You are viewing a plain text version of this content. The canonical link for it is here.

Posted to java-user@lucene.apache.org by Ray <ra...@rayweb.de> on 2008/03/06 16:23:11 UTC

MultiSearcher to overcome the Integer.MAX_VALUE limit

Hey Guys,

just a quick question to confirm an assumption I have.

Is it correct that I can have around 100 Indexes each at its
Integer.MAX_VALUE limit of documents, but can happily
search  them all with a MultiSearcher if all combined returned
hits don't add up to the Integer.MAX_VALUE themselves ?

Kind regards,

Ray.

Re: MultiSearcher to overcome the Integer.MAX_VALUE limit

Posted by Erick Erickson <er...@gmail.com>.

Well, I really don't have a clue what'll happen with that many
documents.

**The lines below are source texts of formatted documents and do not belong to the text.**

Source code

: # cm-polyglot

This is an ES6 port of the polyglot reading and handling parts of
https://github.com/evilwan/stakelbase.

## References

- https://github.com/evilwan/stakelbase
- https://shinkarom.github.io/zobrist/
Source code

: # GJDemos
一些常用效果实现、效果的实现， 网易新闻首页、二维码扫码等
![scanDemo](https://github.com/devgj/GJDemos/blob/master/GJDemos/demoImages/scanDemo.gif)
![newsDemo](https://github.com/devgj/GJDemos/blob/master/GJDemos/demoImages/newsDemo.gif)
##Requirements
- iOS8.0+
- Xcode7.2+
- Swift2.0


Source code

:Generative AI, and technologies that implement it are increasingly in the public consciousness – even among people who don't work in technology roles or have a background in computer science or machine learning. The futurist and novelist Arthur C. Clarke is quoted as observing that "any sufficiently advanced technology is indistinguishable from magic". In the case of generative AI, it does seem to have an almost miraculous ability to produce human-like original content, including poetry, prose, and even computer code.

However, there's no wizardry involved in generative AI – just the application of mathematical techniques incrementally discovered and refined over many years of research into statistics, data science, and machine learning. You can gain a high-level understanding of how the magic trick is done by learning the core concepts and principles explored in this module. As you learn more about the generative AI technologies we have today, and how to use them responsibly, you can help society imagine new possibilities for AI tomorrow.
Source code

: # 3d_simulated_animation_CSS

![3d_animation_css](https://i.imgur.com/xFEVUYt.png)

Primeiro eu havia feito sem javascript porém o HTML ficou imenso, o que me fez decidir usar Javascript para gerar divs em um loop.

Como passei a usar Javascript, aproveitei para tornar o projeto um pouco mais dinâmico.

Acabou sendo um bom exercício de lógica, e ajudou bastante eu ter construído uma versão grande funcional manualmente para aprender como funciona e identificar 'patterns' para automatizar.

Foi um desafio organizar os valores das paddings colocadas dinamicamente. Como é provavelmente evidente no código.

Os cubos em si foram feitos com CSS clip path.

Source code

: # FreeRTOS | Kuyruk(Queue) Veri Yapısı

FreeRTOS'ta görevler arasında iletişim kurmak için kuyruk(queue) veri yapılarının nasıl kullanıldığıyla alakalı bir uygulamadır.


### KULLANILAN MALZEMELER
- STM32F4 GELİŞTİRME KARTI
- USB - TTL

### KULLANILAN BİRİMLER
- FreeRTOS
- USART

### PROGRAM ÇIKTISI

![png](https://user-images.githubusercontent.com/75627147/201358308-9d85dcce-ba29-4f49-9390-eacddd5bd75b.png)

It's more a matter of unique terms from what I
understand.

I'll be *really* curious how it turns out.

Erick

On Thu, Mar 6, 2008 at 6:03 PM, Ray <ra...@rayweb.de> wrote:

>
> Thanks for your answer.
>
> Well I want to search around  6 billion documents.
> Most of them very small, but I am confident to be hitting
> that number in the long run.
>
> I am currently running a small random text indexer with 400 docs/second.
> It will reach 2 billion in around 45 days.
>
> I really hope you all who are saying 2 billion docs
> will bring lucene to its knees are wrong...
>
> Ray.
>
> ----- Original Message -----
> From: "Erick Erickson" <er...@gmail.com>
> To: <ja...@lucene.apache.org>
> Sent: Thursday, March 06, 2008 10:40 PM
> Subject: Re: MultiSearcher to overcome the Integer.MAX_VALUE limit
>
>
> > Well, I'm not sure. But any index, even one split amongst many nodes
> > is going to have some interesting performance characteristics if you
> > have over 2 billion documents.... So I'm not sure it matters <G>...
> >
> > What problem are you really trying to solve? You'll probably get
> > more meaningful answers if you tell us what that is.
> >
> > Best
> > Erick
> >
> > On Thu, Mar 6, 2008 at 10:23 AM, Ray <ra...@rayweb.de> wrote:
> >
> >> Hey Guys,
> >>
> >> just a quick question to confirm an assumption I have.
> >>
> >> Is it correct that I can have around 100 Indexes each at its
> >> Integer.MAX_VALUE limit of documents, but can happily
> >> search  them all with a MultiSearcher if all combined returned
> >> hits don't add up to the Integer.MAX_VALUE themselves ?
> >>
> >> Kind regards,
> >>
> >> Ray.
> >>
> >>
> >>
> >
>
>
> ---------------------------------------------------------------------
> To unsubscribe, e-mail: java-user-unsubscribe@lucene.apache.org
> For additional commands, e-mail: java-user-help@lucene.apache.org
>
>

RE: MultiSearcher to overcome the Integer.MAX_VALUE limit

Posted by sp...@gmx.eu.

> Right...  but trust me, you really wouldn't want to.  You need
> distributed search at that level anyway.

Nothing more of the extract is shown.